(Dataset entries)
──────────

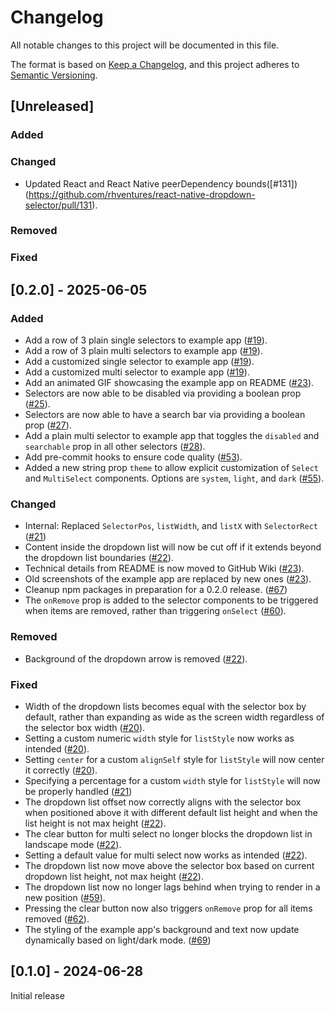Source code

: # Changelog

All notable changes to this project will be documented in this file.

The format is based on [Keep a Changelog](https://keepachangelog.com/en/1.1.0/),
and this project adheres to [Semantic Versioning](https://semver.org/spec/v2.0.0.html).

## [Unreleased]

### Added


### Changed

- Updated React and React Native peerDependency bounds([#131])(https://github.com/rhventures/react-native-dropdown-selector/pull/131).

### Removed


### Fixed


## [0.2.0] - 2025-06-05

### Added

- Add a row of 3 plain single selectors to example app ([#19](https://github.com/rhventures/react-native-dropdown-selector/pull/19)).
- Add a row of 3 plain multi selectors to example app ([#19](https://github.com/rhventures/react-native-dropdown-selector/pull/19)).
- Add a customized single selector to example app ([#19](https://github.com/rhventures/react-native-dropdown-selector/pull/19)).
- Add a customized multi selector to example app ([#19](https://github.com/rhventures/react-native-dropdown-selector/pull/19)).
- Add an animated GIF showcasing the example app on README ([#23](https://github.com/rhventures/react-native-dropdown-selector/pull/23)).
- Selectors are now able to be disabled via providing a boolean prop ([#25](https://github.com/rhventures/react-native-dropdown-selector/pull/25)).
- Selectors are now able to have a search bar via providing a boolean prop ([#27](https://github.com/rhventures/react-native-dropdown-selector/pull/27)).
- Add a plain multi selector to example app that toggles the `disabled` and `searchable` prop in all other selectors ([#28](https://github.com/rhventures/react-native-dropdown-selector/pull/28)).
- Add pre-commit hooks to ensure code quality ([#53](https://github.com/rhventures/react-native-dropdown-selector/pull/53)).
- Added a new string prop `theme` to allow explicit customization of `Select` and `MultiSelect` components. Options are `system`, `light`, and `dark` ([#55](https://github.com/rhventures/react-native-dropdown-selector/pull/55)).

### Changed

- Internal: Replaced `SelectorPos`, `listWidth`, and `listX` with `SelectorRect` ([#21](https://github.com/rhventures/react-native-dropdown-selector/pull/21))
- Content inside the dropdown list will now be cut off if it extends beyond the dropdown list boundaries ([#22](https://github.com/rhventures/react-native-dropdown-selector/pull/22)).
- Technical details from README is now moved to GitHub Wiki ([#23](https://github.com/rhventures/react-native-dropdown-selector/pull/23)).
- Old screenshots of the example app are replaced by new ones ([#23](https://github.com/rhventures/react-native-dropdown-selector/pull/23)).
- Cleanup npm packages in preparation for a 0.2.0 release. ([#67](https://github.com/rhventures/react-native-dropdown-selector/pull/67))
- The `onRemove` prop is added to the selector components to be triggered when items are removed, rather than triggering `onSelect` ([#60](https://github.com/rhventures/react-native-dropdown-selector/pull/60)).

### Removed

- Background of the dropdown arrow is removed ([#22](https://github.com/rhventures/react-native-dropdown-selector/pull/22)).

### Fixed

- Width of the dropdown lists becomes equal with the selector box by default, rather than expanding as wide as the screen width regardless of the selector box width ([#20](https://github.com/rhventures/react-native-dropdown-selector/pull/20)).
- Setting a custom numeric `width` style for `listStyle` now works as intended ([#20](https://github.com/rhventures/react-native-dropdown-selector/pull/20)).
- Setting `center` for a custom `alignSelf` style for `listStyle` will now center it correctly ([#20](https://github.com/rhventures/react-native-dropdown-selector/pull/20)).
- Specifying a percentage for a custom `width` style for `listStyle` will now be properly handled ([#21](https://github.com/rhventures/react-native-dropdown-selector/pull/21))
- The dropdown list offset now correctly aligns with the selector box when positioned above it with different default list height and when the list height is not max height ([#22](https://github.com/rhventures/react-native-dropdown-selector/pull/22)).
- The clear button for multi select no longer blocks the dropdown list in landscape mode ([#22](https://github.com/rhventures/react-native-dropdown-selector/pull/22)).
- Setting a default value for multi select now works as intended ([#22](https://github.com/rhventures/react-native-dropdown-selector/pull/22)).
- The dropdown list now move above the selector box based on current dropdown list height, not max height ([#22](https://github.com/rhventures/react-native-dropdown-selector/pull/22)).
- The dropdown list now no longer lags behind when trying to render in a new position ([#59](https://github.com/rhventures/react-native-dropdown-selector/pull/59)).
- Pressing the clear button now also triggers `onRemove` prop for all items removed ([#62](https://github.com/rhventures/react-native-dropdown-selector/pull/62)).
- The styling of the example app's background and text now update dynamically based on light/dark mode. ([#69](https://github.com/rhventures/react-native-dropdown-selector/pull/69))

## [0.1.0] - 2024-06-28

Initial release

──────────

# About this exercise:
Restate the entries verbatim and exclude any pictures.

# Answer for this exercise:
Source code

: # Changelog

All notable changes to this project will be documented in this file.

The format is based on [Keep a Changelog](https://keepachangelog.com/en/1.1.0/),
and this project adheres to [Semantic Versioning](https://semver.org/spec/v2.0.0.html).

## [Unreleased]

### Added


### Changed

- Updated React and React Native peerDependency bounds([#131])(https://github.com/rhventures/react-native-dropdown-selector/pull/131).

### Removed


### Fixed


## [0.2.0] - 2025-06-05

### Added

- Add a row of 3 plain single selectors to example app ([#19](https://github.com/rhventures/react-native-dropdown-selector/pull/19)).
- Add a row of 3 plain multi selectors to example app ([#19](https://github.com/rhventures/react-native-dropdown-selector/pull/19)).
- Add a customized single selector to example app ([#19](https://github.com/rhventures/react-native-dropdown-selector/pull/19)).
- Add a customized multi selector to example app ([#19](https://github.com/rhventures/react-native-dropdown-selector/pull/19)).
- Add an animated GIF showcasing the example app on README ([#23](https://github.com/rhventures/react-native-dropdown-selector/pull/23)).
- Selectors are now able to be disabled via providing a boolean prop ([#25](https://github.com/rhventures/react-native-dropdown-selector/pull/25)).
- Selectors are now able to have a search bar via providing a boolean prop ([#27](https://github.com/rhventures/react-native-dropdown-selector/pull/27)).
- Add a plain multi selector to example app that toggles the `disabled` and `searchable` prop in all other selectors ([#28](https://github.com/rhventures/react-native-dropdown-selector/pull/28)).
- Add pre-commit hooks to ensure code quality ([#53](https://github.com/rhventures/react-native-dropdown-selector/pull/53)).
- Added a new string prop `theme` to allow explicit customization of `Select` and `MultiSelect` components. Options are `system`, `light`, and `dark` ([#55](https://github.com/rhventures/react-native-dropdown-selector/pull/55)).

### Changed

- Internal: Replaced `SelectorPos`, `listWidth`, and `listX` with `SelectorRect` ([#21](https://github.com/rhventures/react-native-dropdown-selector/pull/21))
- Content inside the dropdown list will now be cut off if it extends beyond the dropdown list boundaries ([#22](https://github.com/rhventures/react-native-dropdown-selector/pull/22)).
- Technical details from README is now moved to GitHub Wiki ([#23](https://github.com/rhventures/react-native-dropdown-selector/pull/23)).
- Old screenshots of the example app are replaced by new ones ([#23](https://github.com/rhventures/react-native-dropdown-selector/pull/23)).
- Cleanup npm packages in preparation for a 0.2.0 release. ([#67](https://github.com/rhventures/react-native-dropdown-selector/pull/67))
- The `onRemove` prop is added to the selector components to be triggered when items are removed, rather than triggering `onSelect` ([#60](https://github.com/rhventures/react-native-dropdown-selector/pull/60)).

### Removed

- Background of the dropdown arrow is removed ([#22](https://github.com/rhventures/react-native-dropdown-selector/pull/22)).

### Fixed

- Width of the dropdown lists becomes equal with the selector box by default, rather than expanding as wide as the screen width regardless of the selector box width ([#20](https://github.com/rhventures/react-native-dropdown-selector/pull/20)).
- Setting a custom numeric `width` style for `listStyle` now works as intended ([#20](https://github.com/rhventures/react-native-dropdown-selector/pull/20)).
- Setting `center` for a custom `alignSelf` style for `listStyle` will now center it correctly ([#20](https://github.com/rhventures/react-native-dropdown-selector/pull/20)).
- Specifying a percentage for a custom `width` style for `listStyle` will now be properly handled ([#21](https://github.com/rhventures/react-native-dropdown-selector/pull/21))
- The dropdown list offset now correctly aligns with the selector box when positioned above it with different default list height and when the list height is not max height ([#22](https://github.com/rhventures/react-native-dropdown-selector/pull/22)).
- The clear button for multi select no longer blocks the dropdown list in landscape mode ([#22](https://github.com/rhventures/react-native-dropdown-selector/pull/22)).
- Setting a default value for multi select now works as intended ([#22](https://github.com/rhventures/react-native-dropdown-selector/pull/22)).
- The dropdown list now move above the selector box based on current dropdown list height, not max height ([#22](https://github.com/rhventures/react-native-dropdown-selector/pull/22)).
- The dropdown list now no longer lags behind when trying to render in a new position ([#59](https://github.com/rhventures/react-native-dropdown-selector/pull/59)).
- Pressing the clear button now also triggers `onRemove` prop for all items removed ([#62](https://github.com/rhventures/react-native-dropdown-selector/pull/62)).
- The styling of the example app's background and text now update dynamically based on light/dark mode. ([#69](https://github.com/rhventures/react-native-dropdown-selector/pull/69))

## [0.1.0] - 2024-06-28

Initial release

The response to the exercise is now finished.